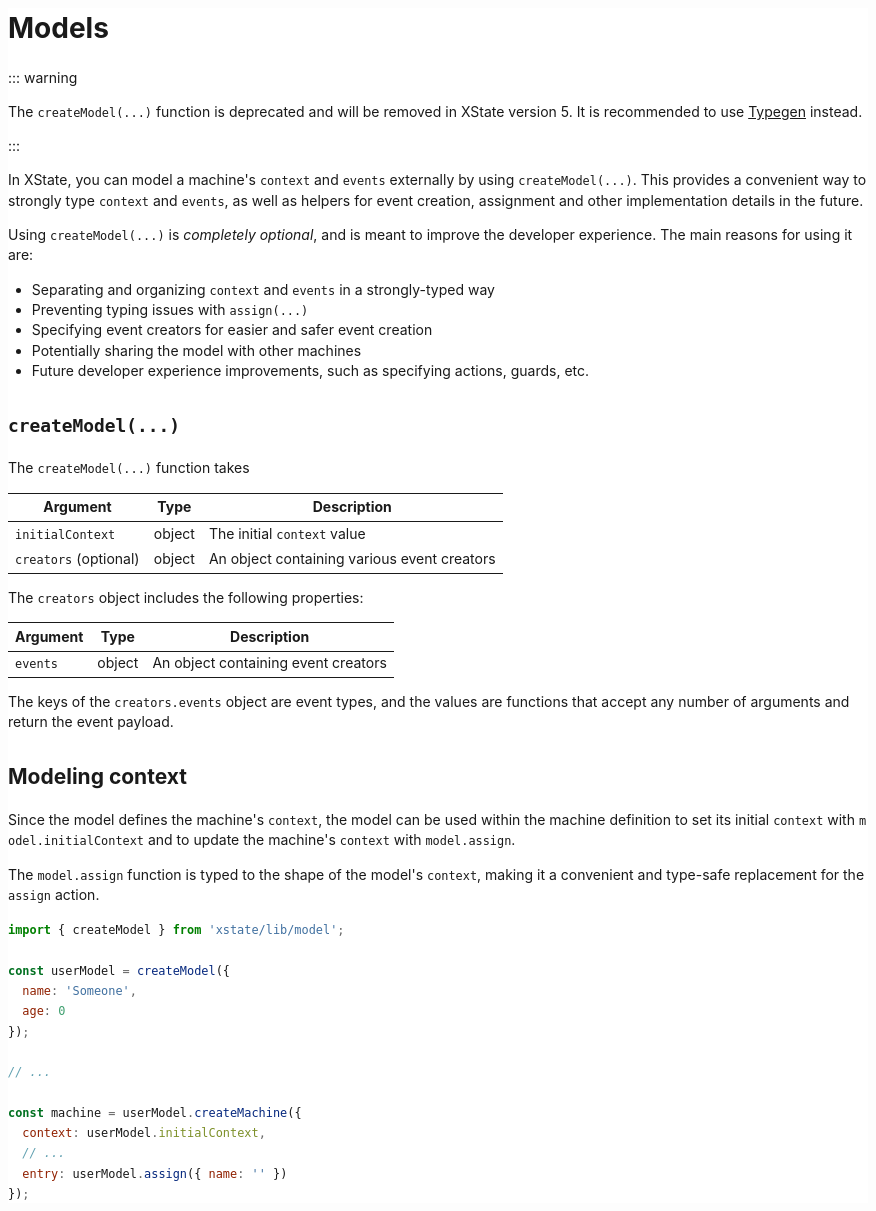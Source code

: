 # Models

::: warning

The `createModel(...)` function is deprecated and will be removed in XState version 5. It is recommended to use [Typegen](https://stately.ai/blog/introducing-typescript-typegen-for-xstate) instead.

:::

In XState, you can model a machine's `context` and `events` externally by using `createModel(...)`. This provides a convenient way to strongly type `context` and `events`, as well as helpers for event creation, assignment and other implementation details in the future.

Using `createModel(...)` is _completely optional_, and is meant to improve the developer experience. The main reasons for using it are:

- Separating and organizing `context` and `events` in a strongly-typed way
- Preventing typing issues with `assign(...)`
- Specifying event creators for easier and safer event creation
- Potentially sharing the model with other machines
- Future developer experience improvements, such as specifying actions, guards, etc.

## `createModel(...)`

The `createModel(...)` function takes

| Argument              | Type   | Description                                 |
| --------------------- | ------ | ------------------------------------------- |
| `initialContext`      | object | The initial `context` value                 |
| `creators` (optional) | object | An object containing various event creators |

The `creators` object includes the following properties:

| Argument | Type   | Description                         |
| -------- | ------ | ----------------------------------- |
| `events` | object | An object containing event creators |

The keys of the `creators.events` object are event types, and the values are functions that accept any number of arguments and return the event payload.

## Modeling context

Since the model defines the machine's `context`, the model can be used within the machine definition to set its initial `context` with `model.initialContext` and to update the machine's `context` with `model.assign`.

The `model.assign` function is typed to the shape of the model's `context`, making it a convenient and type-safe replacement for the `assign` action.

```js
import { createModel } from 'xstate/lib/model';

const userModel = createModel({
  name: 'Someone',
  age: 0
});

// ...

const machine = userModel.createMachine({
  context: userModel.initialContext,
  // ...
  entry: userModel.assign({ name: '' })
});
```

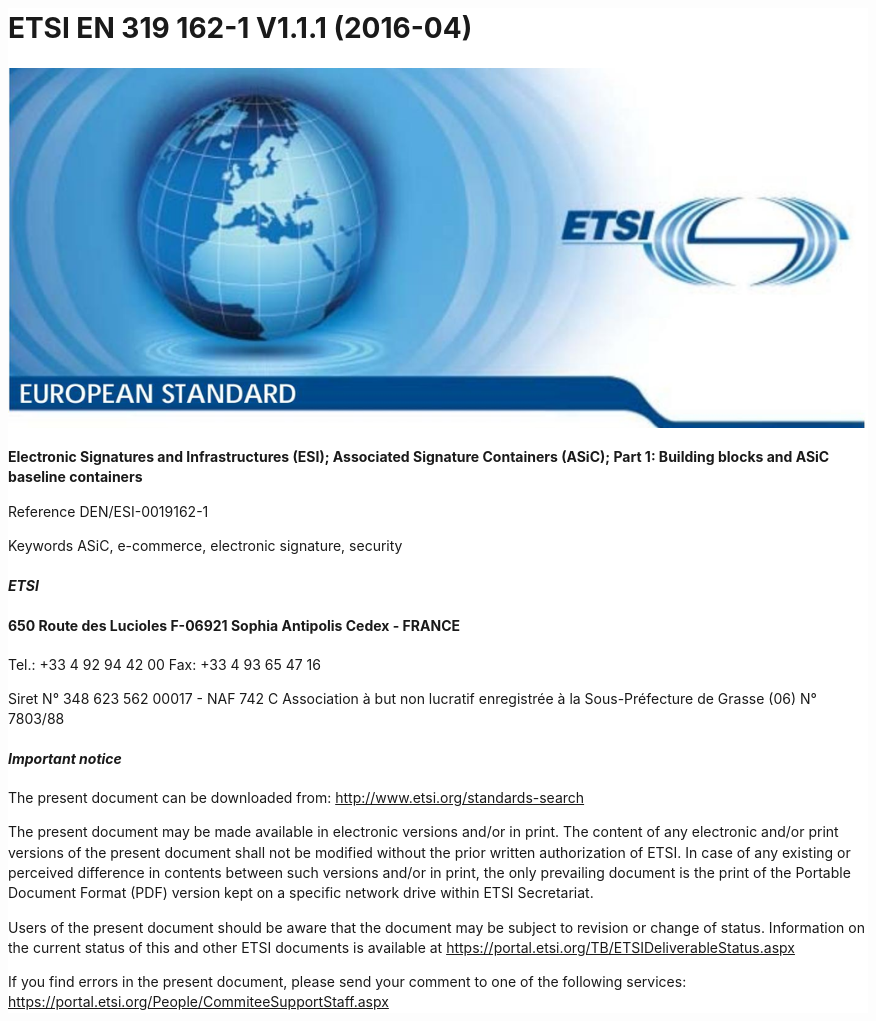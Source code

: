 # ETSI EN 319 162-1 V1.1.1 (2016-04)

![](_page_0_Picture_1.jpeg)

**Electronic Signatures and Infrastructures (ESI); Associated Signature Containers (ASiC); Part 1: Building blocks and ASiC baseline containers** 

Reference DEN/ESI-0019162-1

Keywords ASiC, e-commerce, electronic signature, security

#### *ETSI*

#### 650 Route des Lucioles F-06921 Sophia Antipolis Cedex - FRANCE

Tel.: +33 4 92 94 42 00 Fax: +33 4 93 65 47 16

Siret N° 348 623 562 00017 - NAF 742 C Association à but non lucratif enregistrée à la Sous-Préfecture de Grasse (06) N° 7803/88

#### *Important notice*

The present document can be downloaded from: <http://www.etsi.org/standards-search>

The present document may be made available in electronic versions and/or in print. The content of any electronic and/or print versions of the present document shall not be modified without the prior written authorization of ETSI. In case of any existing or perceived difference in contents between such versions and/or in print, the only prevailing document is the print of the Portable Document Format (PDF) version kept on a specific network drive within ETSI Secretariat.

Users of the present document should be aware that the document may be subject to revision or change of status. Information on the current status of this and other ETSI documents is available at <https://portal.etsi.org/TB/ETSIDeliverableStatus.aspx>

If you find errors in the present document, please send your comment to one of the following services: <https://portal.etsi.org/People/CommiteeSupportStaff.aspx>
##############################
> _Task item_: Return every line above word for word, minus images.

> _Task result_:
Source code

: # Models

::: warning

The `createModel(...)` function is deprecated and will be removed in XState version 5. It is recommended to use [Typegen](https://stately.ai/blog/introducing-typescript-typegen-for-xstate) instead.

:::

In XState, you can model a machine's `context` and `events` externally by using `createModel(...)`. This provides a convenient way to strongly type `context` and `events`, as well as helpers for event creation, assignment and other implementation details in the future.

Using `createModel(...)` is _completely optional_, and is meant to improve the developer experience. The main reasons for using it are:

- Separating and organizing `context` and `events` in a strongly-typed way
- Preventing typing issues with `assign(...)`
- Specifying event creators for easier and safer event creation
- Potentially sharing the model with other machines
- Future developer experience improvements, such as specifying actions, guards, etc.

## `createModel(...)`

The `createModel(...)` function takes

| Argument              | Type   | Description                                 |
| --------------------- | ------ | ------------------------------------------- |
| `initialContext`      | object | The initial `context` value                 |
| `creators` (optional) | object | An object containing various event creators |

The `creators` object includes the following properties:

| Argument | Type   | Description                         |
| -------- | ------ | ----------------------------------- |
| `events` | object | An object containing event creators |

The keys of the `creators.events` object are event types, and the values are functions that accept any number of arguments and return the event payload.

## Modeling context

Since the model defines the machine's `context`, the model can be used within the machine definition to set its initial `context` with `model.initialContext` and to update the machine's `context` with `model.assign`.

The `model.assign` function is typed to the shape of the model's `context`, making it a convenient and type-safe replacement for the `assign` action.

```js
import { createModel } from 'xstate/lib/model';

const userModel = createModel({
  name: 'Someone',
  age: 0
});

// ...

const machine = userModel.createMachine({
  context: userModel.initialContext,
  // ...
  entry: userModel.assign({ name: '' })
});
```

Source code

: # ETSI EN 319 162-1 V1.1.1 (2016-04)

![](_page_0_Picture_1.jpeg)

**Electronic Signatures and Infrastructures (ESI); Associated Signature Containers (ASiC); Part 1: Building blocks and ASiC baseline containers** 

Reference DEN/ESI-0019162-1

Keywords ASiC, e-commerce, electronic signature, security

#### *ETSI*

#### 650 Route des Lucioles F-06921 Sophia Antipolis Cedex - FRANCE

Tel.: +33 4 92 94 42 00 Fax: +33 4 93 65 47 16

Siret N° 348 623 562 00017 - NAF 742 C Association à but non lucratif enregistrée à la Sous-Préfecture de Grasse (06) N° 7803/88

#### *Important notice*

The present document can be downloaded from: <http://www.etsi.org/standards-search>

The present document may be made available in electronic versions and/or in print. The content of any electronic and/or print versions of the present document shall not be modified without the prior written authorization of ETSI. In case of any existing or perceived difference in contents between such versions and/or in print, the only prevailing document is the print of the Portable Document Format (PDF) version kept on a specific network drive within ETSI Secretariat.

Users of the present document should be aware that the document may be subject to revision or change of status. Information on the current status of this and other ETSI documents is available at <https://portal.etsi.org/TB/ETSIDeliverableStatus.aspx>

If you find errors in the present document, please send your comment to one of the following services: <https://portal.etsi.org/People/CommiteeSupportStaff.aspx>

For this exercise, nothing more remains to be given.